The following is C++ and Python examples of how to filter molecules.

[C++]

#include <GraphMol/FilterCatalog.h>
using namespace RDKit;

    SmilesMolSupplier suppl(…);

    // setup the desired catalogs
    FilterCatalogParams params;
    params.addCatalog(FilterCatalogParams::PAINS_A);
    params.addCatalog(FilterCatalogParams::PAINS_B);
    params.addCatalog(FilterCatalogParams::PAINS_C);
    
    // create the catalog
    FilterCatalog catalog(params);

    unique_ptr<ROMol> mol; // automatically cleans up after us    
    int count = 0;
    while(!suppl.atEnd()){
      mol.reset(suppl.next());
      TEST_ASSERT(mol.get());

      // Does a PAINS filter hit?
      if (catalog.hasMatch(*mol)) {
        std::cerr << "Warning: molecule failed filter " << std::endl;
      }
      
      // More detailed data by retrieving the catalog entry
      const FilterCatalogEntry *entry = catalog.getFirstMatch(*mol);
      if (entry) {
        std::cerr << "Warning: molecule failed filter: reason " <<
          entry->getDescription() << std::endl;
        
        // get the matched substructure atoms for visualization
        std::vector<FilterMatch> matches;
        if (entry->getFilterMatches(*mol, matches)) {
          for(std::vector<FilterMatch>::const_iterator it = matches.begin();
              it != matches.end(); ++it) {
            // Get the SmartsMatcherBase that matched
            const FilterMatch & fm = (*it);
            boost::shared_ptr<SmartsMatcherBase> matchingFilter = \
              fm.filterMatch;
            
            // Get the matching atom indices
            const MatchVectType &vect = fm.atomPairs;
            for (MatchVectType::const_iterator it=vect.begin();
                 it != vect.end(); ++it) {
                 int atomIdx = it->second;
            }

          }
        }
      }
      count ++;
    } // end while

Python API

  import sys
  from rdkit.Chem import FilterCatalog

  params = FilterCatalog.FilterCatalogParams()
  params.AddCatalog(FilterCatalogParams.FilterCatalogs.PAINS_A)
  params.AddCatalog(FilterCatalogParams.FilterCatalogs.PAINS_B)
  params.AddCatalog(FilterCatalogParams.FilterCatalogs.PAINS_C)
  catalog = FilterCatalog.FilterCatalog(params)
  
  ...
  for mol in mols:
      if catalog.HasMatch(mol):
         print("Warning: molecule failed filter", file=sys.stderr)
      # more detailed
      entry = catalog.GetFirstMatch(mol)
      if entry:
         print("Warning: molecule failed filter: reason %s"%(
           entry.GetDescription()), file=sys.stderr)
           
         # get to the atoms involved in the substructure
         #  there ma be many matching filters here...
         for filterMatch in entry.getFilterMatches(mol):
             filter = filterMatch.filterMatch
             # get a description of the matching filter
             print(filter)
             for queryAtomIdx, atomIdx in filterMatch.atomPairs:
                 # do something with the substructure matches

Advanced

 FilterCatalogs are fully serializable and can be stored for later use.

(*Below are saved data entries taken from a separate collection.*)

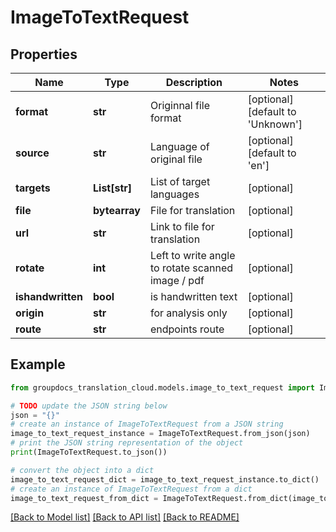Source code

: # ImageToTextRequest


## Properties

Name | Type | Description | Notes
------------ | ------------- | ------------- | -------------
**format** | **str** | Originnal file format | [optional] [default to 'Unknown']
**source** | **str** | Language of original file | [optional] [default to 'en']
**targets** | **List[str]** | List of target languages | [optional] 
**file** | **bytearray** | File for translation | [optional] 
**url** | **str** | Link to file for translation | [optional] 
**rotate** | **int** | Left to write angle to rotate scanned image / pdf | [optional] 
**ishandwritten** | **bool** | is handwritten text | [optional] 
**origin** | **str** | for analysis only | [optional] 
**route** | **str** | endpoints route | [optional] 

## Example

```python
from groupdocs_translation_cloud.models.image_to_text_request import ImageToTextRequest

# TODO update the JSON string below
json = "{}"
# create an instance of ImageToTextRequest from a JSON string
image_to_text_request_instance = ImageToTextRequest.from_json(json)
# print the JSON string representation of the object
print(ImageToTextRequest.to_json())

# convert the object into a dict
image_to_text_request_dict = image_to_text_request_instance.to_dict()
# create an instance of ImageToTextRequest from a dict
image_to_text_request_from_dict = ImageToTextRequest.from_dict(image_to_text_request_dict)
```
[[Back to Model list]](../README.md#documentation-for-models) [[Back to API list]](../README.md#documentation-for-api-endpoints) [[Back to README]](../README.md)


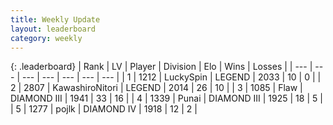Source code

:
 ```yaml
---
title: Weekly Update
layout: leaderboard
category: weekly
---
```


{: .leaderboard}
| Rank | LV | Player | Division | Elo | Wins | Losses |
| --- | --- | --- | --- | --- | --- | --- |
| <span data-change="0">1</span> | 1212 | <span title="ID: 498412">LuckySpin</span> | LEGEND | <span data-change="-268">2033</span> | <span data-change="-94">10</span> | <span data-change="-19">0</span> |
| <span data-change="1">2</span> | 2807 | <span title="ID: 164871">KawashiroNitori</span> | LEGEND | <span data-change="-244">2014</span> | <span data-change="-140">26</span> | <span data-change="-37">10</span> |
| <span data-change="53">3</span> | 1085 | <span title="ID: 229845">Flaw</span> | DIAMOND III | <span data-change="-77">1941</span> | <span data-change="-188">33</span> | <span data-change="-164">16</span> |
| <span data-change="72">4</span> | 1339 | <span title="ID: 361226">Punai</span> | DIAMOND III | <span data-change="-85">1925</span> | <span data-change="-1">18</span> | <span data-change="3">5</span> |
| <span data-change="4">5</span> | 1277 | <span title="ID: 4783">pojlk</span> | DIAMOND IV | <span data-change="-225">1918</span> | <span data-change="-64">12</span> | <span data-change="-22">2</span> |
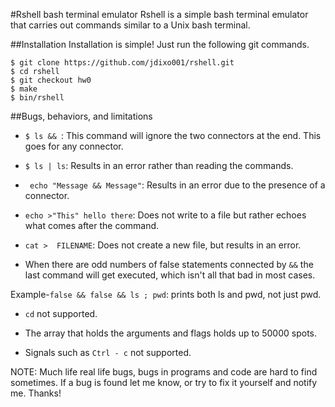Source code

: #Rshell bash terminal emulator
Rshell is a simple bash terminal emulator that carries out commands similar to a Unix bash terminal.


##Installation
Installation is simple! Just run the following git commands.
```
$ git clone https://github.com/jdixo001/rshell.git
$ cd rshell
$ git checkout hw0
$ make
$ bin/rshell
```
##Bugs, behaviors, and limitations

* ``$ ls && ``:  This command will ignore the two connectors at the end. This goes for any connector.

* ``$ ls | ls``:  Results in an error rather than reading the commands.

* `` echo "Message && Message"``:  Results in an error due to the presence of a connector.

* ``echo >"This" hello there``:  Does not write to a file but rather echoes what comes after the command.

* ``cat >  FILENAME``:  Does not create a new file, but results in an error.

* When there are odd numbers of false statements connected by ``&&`` the last command will get executed, which isn't all that bad in most cases.

Example-``false && false && ls ; pwd``: prints both ls and pwd, not just pwd.

* ``cd`` not supported.

* The array that holds the arguments and flags holds up to 50000 spots.

* Signals such as ``Ctrl - c`` not supported.

NOTE: Much life real life bugs, bugs in programs and code are hard to find sometimes. If a bug is found let me know, or try to fix it yourself and notify me. Thanks!
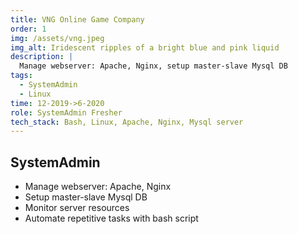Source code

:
 ```yaml
---
title: VNG Online Game Company
order: 1
img: /assets/vng.jpeg
img_alt: Iridescent ripples of a bright blue and pink liquid
description: |
  Manage webserver: Apache, Nginx, setup master-slave Mysql DB
tags:
  - SystemAdmin
  - Linux
time: 12-2019->6-2020
role: SystemAdmin Fresher
tech_stack: Bash, Linux, Apache, Nginx, Mysql server
---
```


## SystemAdmin

- Manage webserver: Apache, Nginx
- Setup master-slave Mysql DB
- Monitor server resources
- Automate repetitive tasks with bash script
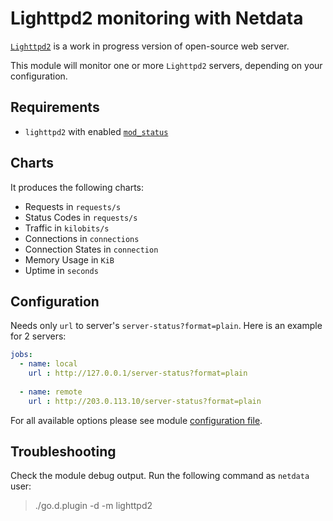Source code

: # Lighttpd2 monitoring with Netdata

[`Lighttpd2`](https://redmine.lighttpd.net/projects/lighttpd2) is a work in progress version of open-source web server.

This module will monitor one or more `Lighttpd2` servers, depending on your configuration.

## Requirements

-   `lighttpd2` with enabled [`mod_status`](https://doc.lighttpd.net/lighttpd2/mod_status.html)

## Charts

It produces the following charts:

-   Requests in `requests/s`
-   Status Codes in `requests/s`
-   Traffic in `kilobits/s`
-   Connections in `connections`
-   Connection States in  `connection`
-   Memory Usage in `KiB`
-   Uptime in `seconds`

## Configuration

Needs only `url` to server's `server-status?format=plain`. Here is an example for 2 servers:

```yaml
jobs:
  - name: local
    url : http://127.0.0.1/server-status?format=plain
      
  - name: remote
    url : http://203.0.113.10/server-status?format=plain
```

For all available options please see module [configuration file](https://github.com/netdata/go.d.plugin/blob/master/config/go.d/lighttpd2.conf).

## Troubleshooting

Check the module debug output. Run the following command as `netdata` user:

> ./go.d.plugin -d -m lighttpd2

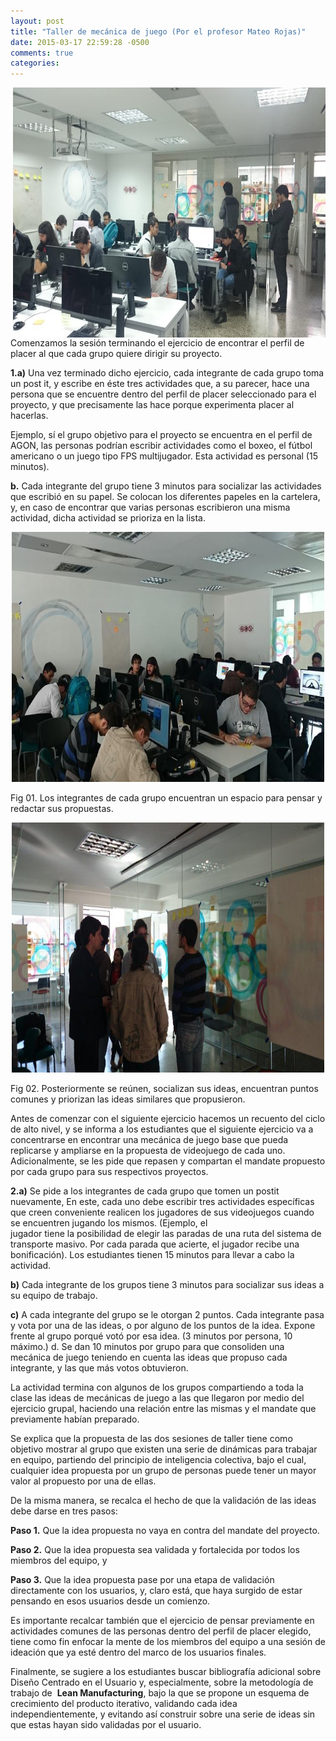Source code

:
 ```yaml
---
layout: post
title: "Taller de mecánica de juego (Por el profesor Mateo Rojas)"
date: 2015-03-17 22:59:28 -0500
comments: true
categories: 
---
```

<img height="400" width="500" style="float: right;" src="/images/tallerparte4.JPG" />

Comenzamos la sesión terminando el ejercicio de encontrar el perfil de placer al que cada grupo quiere dirigir su proyecto.

**1.a)** Una vez terminado dicho ejercicio, cada integrante de cada grupo toma un post ­it, 
y escribe en éste tres actividades que, a su parecer, hace una persona que se encuentre 
dentro del perfil de placer seleccionado para el proyecto, y que precisamente las hace porque experimenta placer al 
hacerlas. 
<!--more-->
Ejemplo, sí el grupo objetivo para el proyecto se encuentra en el perfil de 
AGON, las personas podrían escribir actividades como el boxeo, el fútbol americano o 
un juego tipo FPS multijugador. Esta actividad es personal (15 minutos). 

**b.** Cada integrante del grupo tiene 3 minutos para socializar las actividades que 
escribió en su papel. Se colocan los diferentes papeles en la cartelera, y, en caso de 
encontrar que varias personas escribieron una misma actividad, dicha actividad se 
prioriza en la lista. 

<center>
<img height="400" width="500" style="float: center;" src="/images/tallerparte5.jpg" /> 
</center> 

Fig 01. Los integrantes de cada grupo encuentran un espacio para pensar y redactar sus propuestas. 

<center>
<img height="400" width="500" style="float: center;" src="/images/tallerparte6.JPG" /> 
</center> 

Fig 02. Posteriormente se reúnen, socializan sus ideas, encuentran puntos comunes y priorizan las ideas similares que propusieron.  

Antes de comenzar con el siguiente ejercicio hacemos un recuento del ciclo de alto nivel, y se 
informa a los estudiantes que el siguiente ejercicio va a concentrarse en encontrar una 
mecánica de juego base que pueda replicarse y ampliarse en la propuesta de videojuego de 
cada uno. Adicionalmente, se les pide que repasen y compartan el mandate propuesto por 
cada grupo para sus respectivos proyectos.  

**2.a)** Se pide a los integrantes de cada grupo que tomen un post­it nuevamente, En este, 
cada uno debe escribir tres actividades específicas que creen conveniente realicen los 
jugadores de sus videojuegos cuando se encuentren jugando los mismos. (Ejemplo, el  
jugador tiene la posibilidad de elegir las paradas de una ruta del sistema de transporte 
masivo. Por cada parada que acierte, el jugador recibe una bonificación). Los 
estudiantes tienen 15 minutos para llevar a cabo la actividad. 

**b)** Cada integrante de los grupos tiene 3 minutos para socializar sus ideas a su equipo 
de trabajo. 

**c)** A cada integrante del grupo se le otorgan 2 puntos. Cada integrante pasa y vota 
por una de las ideas, o por alguno de los puntos de la idea. Expone frente al grupo 
porqué votó por esa idea. (3 minutos por persona, 10 máximo.) 
d. Se dan 10 minutos por grupo para que consoliden una mecánica de juego teniendo 
en cuenta las ideas que propuso cada integrante, y las que más votos obtuvieron. 

La actividad termina con algunos de los grupos compartiendo a toda la clase las ideas 
de mecánicas de juego a las que llegaron por medio del ejercicio grupal, haciendo una 
relación entre las mismas y el mandate que previamente habían preparado.  
 
Se explica que la propuesta de las dos sesiones de taller tiene como objetivo mostrar al 
grupo que existen una serie de dinámicas para trabajar en equipo, partiendo del principio de 
inteligencia colectiva, bajo el cual, cualquier idea propuesta por un grupo de personas puede 
tener un mayor valor al propuesto por una de ellas. 

De la misma manera, se recalca el hecho de que la validación de las ideas debe darse en tres pasos: 

**Paso 1.** Que la idea propuesta no vaya en contra del mandate del proyecto. 

**Paso 2.** Que la idea propuesta sea validada y fortalecida por todos los miembros del equipo, y 

**Paso 3.** Que la idea propuesta pase por una etapa de validación directamente con los usuarios, y, claro está, que haya surgido de estar pensando en 
esos usuarios desde un comienzo. 
 
Es importante recalcar también que el ejercicio de 
pensar previamente en actividades comunes de las personas dentro del perfil de placer 
elegido, tiene como fin enfocar la mente de los miembros del equipo a una 
sesión de ideación que ya esté dentro del marco de los usuarios finales.   
 
Finalmente, se sugiere a los estudiantes buscar bibliografía adicional sobre​  Diseño Centrado 
en el Usuario​  y, especialmente, sobre la metodología de trabajo de ​ **Lean Manufacturing**,​  bajo 
la que se propone un esquema de crecimiento del producto iterativo, validando cada idea 
independientemente, y evitando así construir sobre una serie de ideas sin que estas hayan 
sido validadas por el usuario.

  To serialize a catalog, use the catalog.Serialize() method.
     std::string pickle = catalog.Serialize();
     
  To unserialize, send the resulting string into the constructor
     FilterCatalog catalog(pickle);


 The underlying matchers can be arbitrarily complicated and new
  ones with more complicated semantics can be created.  The default
  matching objects are:

  SmartsMatcher - match a smarts pattern or query molecule with a minimum and maximum count
  ExclusionList - returns false if any of the supplied matches exist

  And - combine two matchers
  Or  - true if any of two matchers are true
  Not - invert the match (note that this can have confusing semantics
          when dealing with substructure matches)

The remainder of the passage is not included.